## Work required:
Reproduce all the entries exactly.

-------- Extracted entries --------

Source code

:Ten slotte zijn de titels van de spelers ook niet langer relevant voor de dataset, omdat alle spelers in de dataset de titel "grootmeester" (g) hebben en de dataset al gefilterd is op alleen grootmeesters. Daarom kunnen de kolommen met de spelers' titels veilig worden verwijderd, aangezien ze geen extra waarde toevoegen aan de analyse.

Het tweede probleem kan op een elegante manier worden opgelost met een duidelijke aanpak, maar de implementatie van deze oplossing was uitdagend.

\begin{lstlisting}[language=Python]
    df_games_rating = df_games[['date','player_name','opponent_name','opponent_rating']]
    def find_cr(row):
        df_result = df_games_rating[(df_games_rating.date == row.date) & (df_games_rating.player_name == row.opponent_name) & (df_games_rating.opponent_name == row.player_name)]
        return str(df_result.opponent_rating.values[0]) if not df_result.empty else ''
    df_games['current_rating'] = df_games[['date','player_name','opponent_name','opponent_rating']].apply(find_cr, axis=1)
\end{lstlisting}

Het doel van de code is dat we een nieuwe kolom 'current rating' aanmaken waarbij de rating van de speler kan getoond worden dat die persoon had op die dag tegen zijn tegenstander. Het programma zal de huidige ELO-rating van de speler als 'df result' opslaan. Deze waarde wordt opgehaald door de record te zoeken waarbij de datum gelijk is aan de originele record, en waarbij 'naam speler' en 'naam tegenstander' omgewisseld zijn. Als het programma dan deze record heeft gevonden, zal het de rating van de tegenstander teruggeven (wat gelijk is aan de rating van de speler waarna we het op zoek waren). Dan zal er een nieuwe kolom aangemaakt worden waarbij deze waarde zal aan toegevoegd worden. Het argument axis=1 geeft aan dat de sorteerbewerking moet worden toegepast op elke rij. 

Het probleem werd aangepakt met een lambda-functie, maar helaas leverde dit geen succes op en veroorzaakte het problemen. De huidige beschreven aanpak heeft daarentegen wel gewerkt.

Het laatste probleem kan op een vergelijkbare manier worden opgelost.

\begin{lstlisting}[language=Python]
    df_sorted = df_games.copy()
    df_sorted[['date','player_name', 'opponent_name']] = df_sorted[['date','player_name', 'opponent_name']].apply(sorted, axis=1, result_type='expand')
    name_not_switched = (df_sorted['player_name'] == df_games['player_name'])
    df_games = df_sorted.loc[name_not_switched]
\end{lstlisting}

--------

## Answer to the exercise:
Source code

:Ten slotte zijn de titels van de spelers ook niet langer relevant voor de dataset, omdat alle spelers in de dataset de titel "grootmeester" (g) hebben en de dataset al gefilterd is op alleen grootmeesters. Daarom kunnen de kolommen met de spelers' titels veilig worden verwijderd, aangezien ze geen extra waarde toevoegen aan de analyse.

Het tweede probleem kan op een elegante manier worden opgelost met een duidelijke aanpak, maar de implementatie van deze oplossing was uitdagend.

\begin{lstlisting}[language=Python]
    df_games_rating = df_games[['date','player_name','opponent_name','opponent_rating']]
    def find_cr(row):
        df_result = df_games_rating[(df_games_rating.date == row.date) & (df_games_rating.player_name == row.opponent_name) & (df_games_rating.opponent_name == row.player_name)]
        return str(df_result.opponent_rating.values[0]) if not df_result.empty else ''
    df_games['current_rating'] = df_games[['date','player_name','opponent_name','opponent_rating']].apply(find_cr, axis=1)
\end{lstlisting}

Het doel van de code is dat we een nieuwe kolom 'current rating' aanmaken waarbij de rating van de speler kan getoond worden dat die persoon had op die dag tegen zijn tegenstander. Het programma zal de huidige ELO-rating van de speler als 'df result' opslaan. Deze waarde wordt opgehaald door de record te zoeken waarbij de datum gelijk is aan de originele record, en waarbij 'naam speler' en 'naam tegenstander' omgewisseld zijn. Als het programma dan deze record heeft gevonden, zal het de rating van de tegenstander teruggeven (wat gelijk is aan de rating van de speler waarna we het op zoek waren). Dan zal er een nieuwe kolom aangemaakt worden waarbij deze waarde zal aan toegevoegd worden. Het argument axis=1 geeft aan dat de sorteerbewerking moet worden toegepast op elke rij. 

Het probleem werd aangepakt met een lambda-functie, maar helaas leverde dit geen succes op en veroorzaakte het problemen. De huidige beschreven aanpak heeft daarentegen wel gewerkt.

Het laatste probleem kan op een vergelijkbare manier worden opgelost.

\begin{lstlisting}[language=Python]
    df_sorted = df_games.copy()
    df_sorted[['date','player_name', 'opponent_name']] = df_sorted[['date','player_name', 'opponent_name']].apply(sorted, axis=1, result_type='expand')
    name_not_switched = (df_sorted['player_name'] == df_games['player_name'])
    df_games = df_sorted.loc[name_not_switched]
\end{lstlisting}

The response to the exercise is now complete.